■ **PROBLEM REQUIREMENTS**: Using the records below, give again exactly the lines from the line that contains "4. Github Support" through the line that contains "modified:** __January 5, 2019__", both ends included, and only those.
------ SUPPLIED ENTRIES
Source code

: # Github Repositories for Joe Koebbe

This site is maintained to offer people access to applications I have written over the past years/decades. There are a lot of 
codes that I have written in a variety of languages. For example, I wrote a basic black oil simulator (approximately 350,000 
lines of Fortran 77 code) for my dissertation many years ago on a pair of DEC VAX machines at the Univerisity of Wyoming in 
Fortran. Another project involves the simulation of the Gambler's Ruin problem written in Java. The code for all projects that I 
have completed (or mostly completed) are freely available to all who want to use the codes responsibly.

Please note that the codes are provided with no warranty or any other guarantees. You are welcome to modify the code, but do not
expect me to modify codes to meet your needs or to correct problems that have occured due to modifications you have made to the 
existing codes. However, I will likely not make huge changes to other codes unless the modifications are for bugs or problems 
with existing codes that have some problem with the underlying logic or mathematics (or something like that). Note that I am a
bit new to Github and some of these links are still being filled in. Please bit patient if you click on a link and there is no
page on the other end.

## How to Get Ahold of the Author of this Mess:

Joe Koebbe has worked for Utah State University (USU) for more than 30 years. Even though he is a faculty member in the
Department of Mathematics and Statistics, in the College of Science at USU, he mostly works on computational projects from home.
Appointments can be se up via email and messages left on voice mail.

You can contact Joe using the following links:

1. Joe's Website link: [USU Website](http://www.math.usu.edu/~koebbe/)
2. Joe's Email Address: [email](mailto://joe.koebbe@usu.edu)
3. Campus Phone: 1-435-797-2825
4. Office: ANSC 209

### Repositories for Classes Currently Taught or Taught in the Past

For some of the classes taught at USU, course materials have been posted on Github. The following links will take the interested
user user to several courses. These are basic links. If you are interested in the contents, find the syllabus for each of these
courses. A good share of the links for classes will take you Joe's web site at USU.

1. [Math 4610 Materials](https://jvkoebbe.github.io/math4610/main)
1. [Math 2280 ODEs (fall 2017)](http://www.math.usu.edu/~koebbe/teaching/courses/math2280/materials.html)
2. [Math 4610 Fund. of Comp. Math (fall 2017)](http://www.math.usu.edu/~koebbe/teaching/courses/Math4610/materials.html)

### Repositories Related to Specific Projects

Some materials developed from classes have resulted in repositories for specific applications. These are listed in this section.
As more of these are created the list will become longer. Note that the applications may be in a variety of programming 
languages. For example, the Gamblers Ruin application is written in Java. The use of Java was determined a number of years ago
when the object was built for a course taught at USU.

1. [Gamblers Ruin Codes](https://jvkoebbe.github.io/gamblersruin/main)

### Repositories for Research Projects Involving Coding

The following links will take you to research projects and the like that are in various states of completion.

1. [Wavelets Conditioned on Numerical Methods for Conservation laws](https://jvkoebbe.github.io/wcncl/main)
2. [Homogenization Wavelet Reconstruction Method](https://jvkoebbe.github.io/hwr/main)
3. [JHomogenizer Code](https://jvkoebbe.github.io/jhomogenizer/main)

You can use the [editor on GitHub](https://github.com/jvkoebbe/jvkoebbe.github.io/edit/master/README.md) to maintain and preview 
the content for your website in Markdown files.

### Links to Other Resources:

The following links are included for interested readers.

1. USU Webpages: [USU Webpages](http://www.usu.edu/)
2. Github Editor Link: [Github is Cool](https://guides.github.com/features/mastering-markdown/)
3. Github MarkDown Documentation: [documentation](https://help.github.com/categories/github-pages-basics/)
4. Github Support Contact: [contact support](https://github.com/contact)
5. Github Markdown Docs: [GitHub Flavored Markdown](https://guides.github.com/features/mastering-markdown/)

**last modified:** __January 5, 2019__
------------
------ SUPPLIED ENTRIES
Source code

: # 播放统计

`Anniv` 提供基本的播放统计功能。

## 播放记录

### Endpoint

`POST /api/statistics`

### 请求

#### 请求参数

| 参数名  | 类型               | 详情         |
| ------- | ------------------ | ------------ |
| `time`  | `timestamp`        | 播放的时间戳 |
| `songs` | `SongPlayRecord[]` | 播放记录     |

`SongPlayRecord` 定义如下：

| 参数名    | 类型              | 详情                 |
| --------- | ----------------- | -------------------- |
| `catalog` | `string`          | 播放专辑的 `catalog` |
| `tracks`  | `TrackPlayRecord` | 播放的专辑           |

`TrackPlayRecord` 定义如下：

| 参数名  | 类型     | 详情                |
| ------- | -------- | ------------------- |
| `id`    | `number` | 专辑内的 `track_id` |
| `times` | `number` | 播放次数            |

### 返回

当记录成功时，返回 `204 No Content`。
------------
■ **RESPONSE BELOW**:
4. Github Support Contact: [contact support](https://github.com/contact)
5. Github Markdown Docs: [GitHub Flavored Markdown](https://guides.github.com/features/mastering-markdown/)

**last modified:** __January 5, 2019__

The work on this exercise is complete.